E infatti Paolo decide, per questo, di dedicare la sua vita ai peccatori. Diciamo, mentre Gesù dedica la sua vita alle pecore perdute della casa di Israele, Paolo dedicherà la sua vita alle pecore perdute delle nazioni. E lui dice: io mi dedico alla ricerca delle pecore perdute, dei peccatori tra le nazioni dei gentili così come Pietro e gli altri, invece, si dedicano alla predicazione fra gli ebrei. Paolo decide di dedicare la sua vita esattamente al diffondere la buona notizia della misericordia di Dio ai gentili.
Naturalmente questo comporta delle differenze di enfasi. Mi spiego. Paolo, per poter sostenere questa idea ha bisogno di una visione più pessimistica della natura umana, che lui esprime soprattutto nella visione che il male ha creato una situazione di schiavitù dal peccato, nella quale sono coinvolti sia ebrei che gentili.
Per Paolo, lo dicevo anche stamani, la schiavitù è una esperienza diretta. Sa benissimo cos'è la schiavitù. Si diventa schiavi per un debito, ma si diventa schiavi anche per aver perso una battaglia e per essere stati conquistati. Si rimane schiavi finché non sia pagato il prezzo del riscatto.

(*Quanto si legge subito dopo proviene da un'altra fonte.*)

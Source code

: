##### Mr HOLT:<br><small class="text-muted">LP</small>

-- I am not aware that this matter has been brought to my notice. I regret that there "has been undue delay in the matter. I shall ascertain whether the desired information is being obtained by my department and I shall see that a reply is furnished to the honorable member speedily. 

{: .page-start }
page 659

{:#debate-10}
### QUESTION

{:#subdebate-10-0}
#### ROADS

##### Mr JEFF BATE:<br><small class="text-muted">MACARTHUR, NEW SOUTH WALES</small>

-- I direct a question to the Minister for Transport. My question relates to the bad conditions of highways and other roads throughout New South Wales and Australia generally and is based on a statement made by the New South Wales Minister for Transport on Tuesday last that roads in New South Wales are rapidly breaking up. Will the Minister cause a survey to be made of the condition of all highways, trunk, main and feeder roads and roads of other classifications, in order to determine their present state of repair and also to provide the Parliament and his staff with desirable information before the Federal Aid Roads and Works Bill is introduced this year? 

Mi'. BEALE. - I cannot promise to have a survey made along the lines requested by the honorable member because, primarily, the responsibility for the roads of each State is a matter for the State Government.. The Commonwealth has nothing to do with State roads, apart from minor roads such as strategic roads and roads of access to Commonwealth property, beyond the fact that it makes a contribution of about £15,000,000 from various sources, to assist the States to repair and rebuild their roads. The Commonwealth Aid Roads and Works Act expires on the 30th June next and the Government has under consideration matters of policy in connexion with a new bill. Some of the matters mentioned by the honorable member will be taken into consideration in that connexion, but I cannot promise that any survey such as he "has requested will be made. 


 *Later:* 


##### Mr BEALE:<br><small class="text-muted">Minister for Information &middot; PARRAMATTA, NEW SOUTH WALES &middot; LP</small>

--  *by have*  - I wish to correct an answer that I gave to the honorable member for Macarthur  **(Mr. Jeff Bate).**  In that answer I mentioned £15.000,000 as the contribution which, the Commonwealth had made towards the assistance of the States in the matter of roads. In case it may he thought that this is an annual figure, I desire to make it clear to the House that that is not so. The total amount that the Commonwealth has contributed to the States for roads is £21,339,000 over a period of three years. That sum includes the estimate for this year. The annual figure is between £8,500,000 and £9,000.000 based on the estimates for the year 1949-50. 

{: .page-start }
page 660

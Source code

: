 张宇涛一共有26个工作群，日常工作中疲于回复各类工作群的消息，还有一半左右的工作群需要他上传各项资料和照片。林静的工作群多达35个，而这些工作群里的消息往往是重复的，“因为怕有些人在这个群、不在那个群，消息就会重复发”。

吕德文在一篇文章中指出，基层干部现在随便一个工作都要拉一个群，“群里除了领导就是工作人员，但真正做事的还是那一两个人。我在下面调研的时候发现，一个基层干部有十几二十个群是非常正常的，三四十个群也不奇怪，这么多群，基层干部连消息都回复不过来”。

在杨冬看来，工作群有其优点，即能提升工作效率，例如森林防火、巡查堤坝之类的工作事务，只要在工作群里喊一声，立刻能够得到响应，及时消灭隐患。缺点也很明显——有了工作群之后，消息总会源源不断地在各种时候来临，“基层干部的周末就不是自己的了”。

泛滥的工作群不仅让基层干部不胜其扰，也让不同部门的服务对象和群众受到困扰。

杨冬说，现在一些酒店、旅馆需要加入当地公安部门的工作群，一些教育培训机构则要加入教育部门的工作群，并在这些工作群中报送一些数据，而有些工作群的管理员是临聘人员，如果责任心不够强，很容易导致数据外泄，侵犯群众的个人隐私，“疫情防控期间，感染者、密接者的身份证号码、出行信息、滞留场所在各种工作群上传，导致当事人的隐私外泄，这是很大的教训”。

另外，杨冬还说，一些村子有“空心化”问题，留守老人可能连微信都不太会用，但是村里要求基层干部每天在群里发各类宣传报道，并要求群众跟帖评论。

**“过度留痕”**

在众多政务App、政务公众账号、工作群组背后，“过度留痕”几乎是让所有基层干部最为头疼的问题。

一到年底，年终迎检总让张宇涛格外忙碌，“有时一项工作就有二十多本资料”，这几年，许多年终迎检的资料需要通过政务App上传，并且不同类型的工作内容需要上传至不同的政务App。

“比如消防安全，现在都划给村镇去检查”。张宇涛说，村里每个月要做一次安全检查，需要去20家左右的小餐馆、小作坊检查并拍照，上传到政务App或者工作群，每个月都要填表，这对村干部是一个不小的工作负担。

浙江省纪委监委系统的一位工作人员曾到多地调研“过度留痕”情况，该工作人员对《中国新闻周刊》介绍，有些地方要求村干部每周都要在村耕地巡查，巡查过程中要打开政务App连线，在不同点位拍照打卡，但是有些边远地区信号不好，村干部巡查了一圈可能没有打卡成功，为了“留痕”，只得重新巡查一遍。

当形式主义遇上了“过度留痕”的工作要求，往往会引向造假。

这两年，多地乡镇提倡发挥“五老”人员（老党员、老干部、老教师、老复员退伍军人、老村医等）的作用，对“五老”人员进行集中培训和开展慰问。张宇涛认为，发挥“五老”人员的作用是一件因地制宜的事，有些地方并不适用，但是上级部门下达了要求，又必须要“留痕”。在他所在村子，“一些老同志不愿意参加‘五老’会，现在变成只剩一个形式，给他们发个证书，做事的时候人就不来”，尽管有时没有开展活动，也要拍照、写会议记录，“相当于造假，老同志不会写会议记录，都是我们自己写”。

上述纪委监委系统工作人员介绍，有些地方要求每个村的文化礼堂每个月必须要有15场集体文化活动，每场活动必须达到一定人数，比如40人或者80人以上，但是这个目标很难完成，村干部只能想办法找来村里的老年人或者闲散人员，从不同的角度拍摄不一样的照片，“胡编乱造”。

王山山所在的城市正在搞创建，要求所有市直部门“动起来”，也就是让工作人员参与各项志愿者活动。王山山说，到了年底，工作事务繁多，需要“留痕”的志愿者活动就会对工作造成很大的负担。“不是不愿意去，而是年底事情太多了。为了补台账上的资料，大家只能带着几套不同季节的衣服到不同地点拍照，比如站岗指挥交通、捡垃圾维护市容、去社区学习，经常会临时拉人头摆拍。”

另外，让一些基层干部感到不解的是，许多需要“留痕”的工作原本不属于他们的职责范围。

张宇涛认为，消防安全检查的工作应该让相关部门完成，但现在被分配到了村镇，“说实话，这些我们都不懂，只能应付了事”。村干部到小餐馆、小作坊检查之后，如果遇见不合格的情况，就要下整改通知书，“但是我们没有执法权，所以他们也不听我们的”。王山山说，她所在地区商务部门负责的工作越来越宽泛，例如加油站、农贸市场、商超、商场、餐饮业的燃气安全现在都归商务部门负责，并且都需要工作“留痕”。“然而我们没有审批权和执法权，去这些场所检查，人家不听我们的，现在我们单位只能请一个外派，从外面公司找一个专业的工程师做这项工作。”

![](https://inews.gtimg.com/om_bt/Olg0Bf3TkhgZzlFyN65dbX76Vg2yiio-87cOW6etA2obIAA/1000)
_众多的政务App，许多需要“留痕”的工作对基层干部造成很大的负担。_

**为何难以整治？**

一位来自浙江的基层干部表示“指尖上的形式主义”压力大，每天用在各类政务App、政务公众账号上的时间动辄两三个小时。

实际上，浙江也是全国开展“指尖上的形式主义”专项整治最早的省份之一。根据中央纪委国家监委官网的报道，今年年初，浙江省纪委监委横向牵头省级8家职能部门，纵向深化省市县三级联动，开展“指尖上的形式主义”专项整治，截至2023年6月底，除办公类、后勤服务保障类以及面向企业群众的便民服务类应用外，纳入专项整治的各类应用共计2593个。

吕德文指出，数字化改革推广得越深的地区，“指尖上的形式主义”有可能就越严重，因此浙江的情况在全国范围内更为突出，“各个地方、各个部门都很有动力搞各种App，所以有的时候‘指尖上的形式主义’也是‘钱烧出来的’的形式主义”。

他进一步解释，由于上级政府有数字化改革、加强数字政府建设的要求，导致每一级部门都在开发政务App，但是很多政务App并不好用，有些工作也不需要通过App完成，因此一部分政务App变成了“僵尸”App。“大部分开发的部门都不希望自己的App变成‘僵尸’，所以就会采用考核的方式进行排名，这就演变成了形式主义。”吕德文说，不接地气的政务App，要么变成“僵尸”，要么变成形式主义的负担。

La visione di Paolo è che l'umanità ha combattuto la battaglia contro il diavolo e l'ha persa. Adamo ha perso la sua battaglia. Come conseguenza i suoi discendenti sono resi schiavi, e vivono una condizione di schiavitù, tutti. Rifacendosi ad Adamo, logicamente, Paolo non si rifà a una parte, non si rifà agli ebrei o ai gentili, si rifà all'intera umanità che è resa schiava del peccato. E quindi può essere liberata da questa condizione soltanto nel momento in cui il prezzo del riscatto sia pagato.
E questo prezzo del riscatto, voi sapete bene dalla lettura di Paolo, è per Paolo il sangue di Cristo, il sacrificio stesso del Cristo, che muore come riscatto, come prezzo da pagare per la redenzione delle persone che sono in schiavitù.
Questa idea che l'uomo è schiavo del peccato non è che piacesse a tutti i cristiani. Soprattutto non piaceva ai cristiani di Giacomo. Perché questa posizione voleva dire che non c'è nessuna differenza tra ebreo e gentile: sono tutti e due schiavi.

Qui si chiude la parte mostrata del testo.